Prompt -
An exact, complete copy of the data is all that is needed.

::::::::::

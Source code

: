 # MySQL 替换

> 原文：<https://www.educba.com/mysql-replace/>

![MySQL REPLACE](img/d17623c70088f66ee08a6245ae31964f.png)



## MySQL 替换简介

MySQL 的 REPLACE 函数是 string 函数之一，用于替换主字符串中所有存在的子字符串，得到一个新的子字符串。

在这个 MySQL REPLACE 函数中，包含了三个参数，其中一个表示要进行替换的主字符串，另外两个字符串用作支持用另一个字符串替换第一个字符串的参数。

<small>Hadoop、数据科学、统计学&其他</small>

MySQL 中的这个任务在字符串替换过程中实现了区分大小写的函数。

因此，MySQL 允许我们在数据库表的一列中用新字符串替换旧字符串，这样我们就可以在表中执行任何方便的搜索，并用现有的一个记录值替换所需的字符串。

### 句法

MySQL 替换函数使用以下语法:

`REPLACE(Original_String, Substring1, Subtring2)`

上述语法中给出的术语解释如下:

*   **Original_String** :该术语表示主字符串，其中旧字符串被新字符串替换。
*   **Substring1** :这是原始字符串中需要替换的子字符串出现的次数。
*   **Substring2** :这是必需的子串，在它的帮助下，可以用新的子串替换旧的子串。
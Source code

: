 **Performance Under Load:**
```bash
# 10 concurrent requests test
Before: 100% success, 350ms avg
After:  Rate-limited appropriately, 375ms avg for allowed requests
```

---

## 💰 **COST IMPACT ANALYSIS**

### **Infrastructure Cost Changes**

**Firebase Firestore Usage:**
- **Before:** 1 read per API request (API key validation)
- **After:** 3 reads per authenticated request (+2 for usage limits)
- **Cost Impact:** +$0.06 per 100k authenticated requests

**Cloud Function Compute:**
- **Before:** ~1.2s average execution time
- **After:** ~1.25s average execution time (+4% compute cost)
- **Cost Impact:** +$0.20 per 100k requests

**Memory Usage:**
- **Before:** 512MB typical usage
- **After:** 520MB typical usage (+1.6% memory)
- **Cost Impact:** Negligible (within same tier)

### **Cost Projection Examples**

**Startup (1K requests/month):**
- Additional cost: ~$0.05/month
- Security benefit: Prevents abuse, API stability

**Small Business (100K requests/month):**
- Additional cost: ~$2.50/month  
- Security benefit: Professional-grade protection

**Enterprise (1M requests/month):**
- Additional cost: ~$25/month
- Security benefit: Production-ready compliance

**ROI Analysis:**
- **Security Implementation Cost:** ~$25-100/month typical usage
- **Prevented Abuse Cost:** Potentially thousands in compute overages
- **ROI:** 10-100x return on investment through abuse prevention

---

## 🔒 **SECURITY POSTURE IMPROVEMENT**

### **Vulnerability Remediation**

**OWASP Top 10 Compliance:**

::::::::::

Answer to this exercise -
Source code

: # MySQL 替换

> 原文：<https://www.educba.com/mysql-replace/>

![MySQL REPLACE](img/d17623c70088f66ee08a6245ae31964f.png)



## MySQL 替换简介

MySQL 的 REPLACE 函数是 string 函数之一，用于替换主字符串中所有存在的子字符串，得到一个新的子字符串。

在这个 MySQL REPLACE 函数中，包含了三个参数，其中一个表示要进行替换的主字符串，另外两个字符串用作支持用另一个字符串替换第一个字符串的参数。

<small>Hadoop、数据科学、统计学&其他</small>

MySQL 中的这个任务在字符串替换过程中实现了区分大小写的函数。

因此，MySQL 允许我们在数据库表的一列中用新字符串替换旧字符串，这样我们就可以在表中执行任何方便的搜索，并用现有的一个记录值替换所需的字符串。

### 句法

MySQL 替换函数使用以下语法:

`REPLACE(Original_String, Substring1, Subtring2)`

上述语法中给出的术语解释如下:

*   **Original_String** :该术语表示主字符串，其中旧字符串被新字符串替换。
*   **Substring1** :这是原始字符串中需要替换的子字符串出现的次数。
*   **Substring2** :这是必需的子串，在它的帮助下，可以用新的子串替换旧的子串。
Source code

: **Performance Under Load:**
```bash
# 10 concurrent requests test
Before: 100% success, 350ms avg
After:  Rate-limited appropriately, 375ms avg for allowed requests
```

---

## 💰 **COST IMPACT ANALYSIS**

### **Infrastructure Cost Changes**

**Firebase Firestore Usage:**
- **Before:** 1 read per API request (API key validation)
- **After:** 3 reads per authenticated request (+2 for usage limits)
- **Cost Impact:** +$0.06 per 100k authenticated requests

**Cloud Function Compute:**
- **Before:** ~1.2s average execution time
- **After:** ~1.25s average execution time (+4% compute cost)
- **Cost Impact:** +$0.20 per 100k requests

**Memory Usage:**
- **Before:** 512MB typical usage
- **After:** 520MB typical usage (+1.6% memory)
- **Cost Impact:** Negligible (within same tier)

### **Cost Projection Examples**

**Startup (1K requests/month):**
- Additional cost: ~$0.05/month
- Security benefit: Prevents abuse, API stability

**Small Business (100K requests/month):**
- Additional cost: ~$2.50/month  
- Security benefit: Professional-grade protection

**Enterprise (1M requests/month):**
- Additional cost: ~$25/month
- Security benefit: Production-ready compliance

**ROI Analysis:**
- **Security Implementation Cost:** ~$25-100/month typical usage
- **Prevented Abuse Cost:** Potentially thousands in compute overages
- **ROI:** 10-100x return on investment through abuse prevention

---

## 🔒 **SECURITY POSTURE IMPROVEMENT**

### **Vulnerability Remediation**

**OWASP Top 10 Compliance:**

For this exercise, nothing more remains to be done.